The guys had said that condemnation is not the proper response to what has happened, as condemnation merely isolates the person doing the condemning, and one of my friends had challenged that.

Tuesday, June 15, 2010

5:30 AM. Okay. Ready to go. But I don’t know the topic du jour.

One of your friends challenged you to ask us why the attitude we suggested in re the oil spill in the Gulf of Mexico didn’t amount to letting people get away with anything and everything.

Yes. That isn’t quite what she said, I think, but it was late for me and I just scanned the message, intending to read it more carefully today. I could go read it, I suppose.

Go ahead, if you wish. The day is young, your coffee is un-drunk and your vision is blurry anyway!

I expected you to say, “oh, don’t bother, we got it the first time.”

And so we did. We can continue either way — but if you know, you won’t spend energy worrying and not-worrying.

You’ve got me smiling at myself. Okay, I’ll go fire up the machine and have a look.

6 AM. All right, I am back. To my surprise I didn’t get too lost in incoming e-mails, either. I’ll patch Sue Ellen’s e-mail in when I read this into the computer.

[Sue Ellen said: “Would you please ask TGU how they differentiate between what they have said below and apathy; and anarchy?
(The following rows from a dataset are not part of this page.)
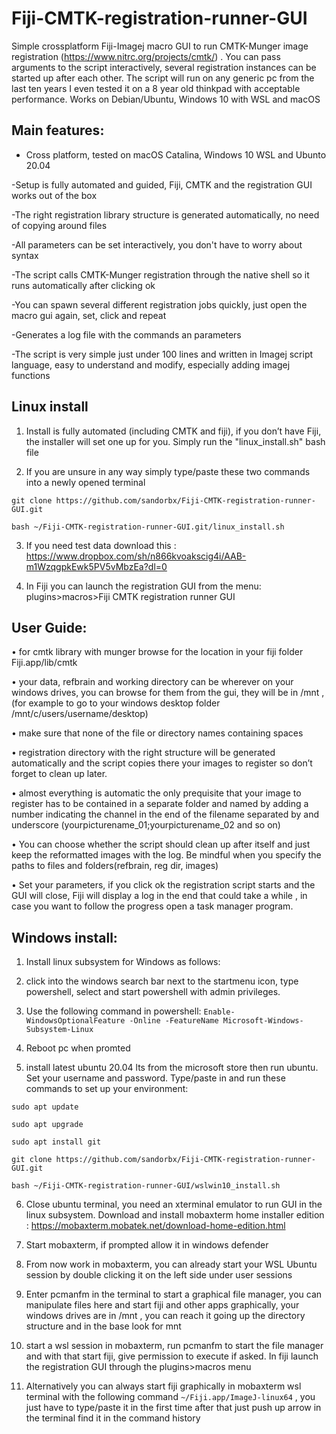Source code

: # Fiji-CMTK-registration-runner-GUI
Simple crossplatform Fiji-Imagej macro GUI to run CMTK-Munger image registration (https://www.nitrc.org/projects/cmtk/) . You can pass arguments to the script interactively, several registration instances can be started up after each other. 
The script will run on any generic pc from the last ten years I even tested it on a 8 year old thinkpad with acceptable performance. Works on Debian/Ubuntu, Windows 10 with WSL  and macOS

## Main features:

- Cross platform, tested on macOS Catalina, Windows 10 WSL and Ubunto 20.04

-Setup is fully automated and guided, Fiji, CMTK and the registration GUI works out of the box 

-The right registration library structure is generated automatically, no need of copying around files

-All parameters can be set interactively, you don't have to worry about syntax

-The script calls CMTK-Munger registration through the native shell so it runs automatically after clicking ok

-You can spawn several different registration jobs quickly, just open the macro gui again, set, click and repeat

-Generates a log file with the commands an parameters

-The script is very simple just under 100 lines and written in Imagej script language, easy to understand and modify, especially adding imagej functions

## Linux install

1. Install is fully automated (including CMTK and fiji),  if you don’t have Fiji, the installer will set one up for you. Simply run the  "linux_install.sh" bash file

2. If you are unsure in any way simply type/paste these two commands into a newly opened terminal

  `git clone https://github.com/sandorbx/Fiji-CMTK-registration-runner-GUI.git`

  `bash ~/Fiji-CMTK-registration-runner-GUI.git/linux_install.sh`

3. If you need test data download this : https://www.dropbox.com/sh/n866kvoakscig4i/AAB-m1WzqgpkEwk5PV5vMbzEa?dl=0

4. In Fiji you can launch the registration GUI from the menu:  plugins>macros>Fiji CMTK registration runner GUI

## User Guide:

• for cmtk library with munger browse for the location in your fiji folder Fiji.app/lib/cmtk

• your data, refbrain and working directory can be wherever on your windows drives, you can browse for them from the gui, they will be in /mnt , (for example to go to your windows desktop folder /mnt/c/users/username/desktop)

• make sure that none of the file or directory names containing spaces

• registration directory with the right structure will be generated automatically and the script copies there your images to register so don’t forget to clean up later.

• almost everything is automatic the only prequisite that your image to register has to be contained in a separate folder  and named by adding a number indicating the channel in the end of the filename separated by and underscore (yourpicturename_01;yourpicturename_02 and so on)

• You can choose whether the script should clean up after itself and just keep the reformatted images with the log. Be mindful when you specify the paths to files and         folders(refbrain, reg dir, images)

• Set your parameters, if you click ok the registration script starts and the GUI will close, Fiji will display a log in the end that could take a while , in case you want to follow the progress open a task manager program.

## Windows install:

1. Install linux subsystem for Windows as follows:

2. click into the windows search bar next to the startmenu icon, type powershell,  select and start powershell with admin privileges.

3. Use the following command in powershell:  `Enable-WindowsOptionalFeature -Online -FeatureName Microsoft-Windows-Subsystem-Linux`

4. Reboot pc when promted

5. install latest ubuntu 20.04 lts  from the microsoft store then run ubuntu. Set your username and password. Type/paste in and run these commands to set up your environment:

  `sudo apt update`

  `sudo apt upgrade`

  `sudo apt install git`
  
  `git clone https://github.com/sandorbx/Fiji-CMTK-registration-runner-GUI.git`
  
  `bash ~/Fiji-CMTK-registration-runner-GUI/wslwin10_install.sh`


6. Close ubuntu terminal,  you need an xterminal emulator to run GUI in the linux subsystem. Download and install mobaxterm home installer edition :                          https://mobaxterm.mobatek.net/download-home-edition.html

7. Start mobaxterm, if prompted allow it in windows defender

8. From now work in mobaxterm, you can already start your WSL Ubuntu session by double clicking it on the left side under user sessions

9. Enter pcmanfm in the terminal to start a graphical file manager, you can manipulate files here and start fiji and other apps graphically, your windows drives are in /mnt ,      you can reach it going up the directory structure and in the base look for mnt

10. start a wsl session in mobaxterm, run pcmanfm to start the file manager and with that start fiji, give permission to execute if asked. In fiji launch the registration GUI      through the plugins>macros menu

11. Alternatively you can always start fiji graphically in mobaxterm wsl terminal with the following command  `~/Fiji.app/ImageJ-linux64` , you just have to type/paste it in the first time after that just push up arrow in the terminal find it in the command history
Are they saying that no action should be taken in such circumstances? Usually, when no one is held responsible, people (usually the poorest and most defenseless) suffer. In this country, we have a system of rule of law. That requires discrimination and judgment on the part of the members of a jury to bring justice to the injured and responsibility to the perpetrator. I don’t know about anybody else, but I am not in favor of anarchy.”]

Is always helpful to hear how what we say is heard, as it allows clarification. You might consider posting this entire correspondence — call it that — to that same list, which could understand.

I’m already posting it on my IOMOK blog.

Yes, one session per week, when you are doing six sessions per week.

Touché. Well, maybe I will.

Your friend’s question could be rephrased, and interpreted, as something like this: If person-groups were to live without condemnation, how could social-groups protect themselves from irresponsibility and crime? Perhaps re-stating it that way will clarify the difference between condemnation and discernment.

The theory of your particular social-group (your country) is that the political mechanism acts as a sort of impartial enforcer of rules mutually agreed upon. We’re not going to examine how far this promise is rooted in fact and how far it is an ideal and how far it is in fact an illusion that itself helps prevent the closer realization of itself. (That is, one’s motivation for improvement is reduced if one thinks the improvement has already taken place, or if improvement is not needed.)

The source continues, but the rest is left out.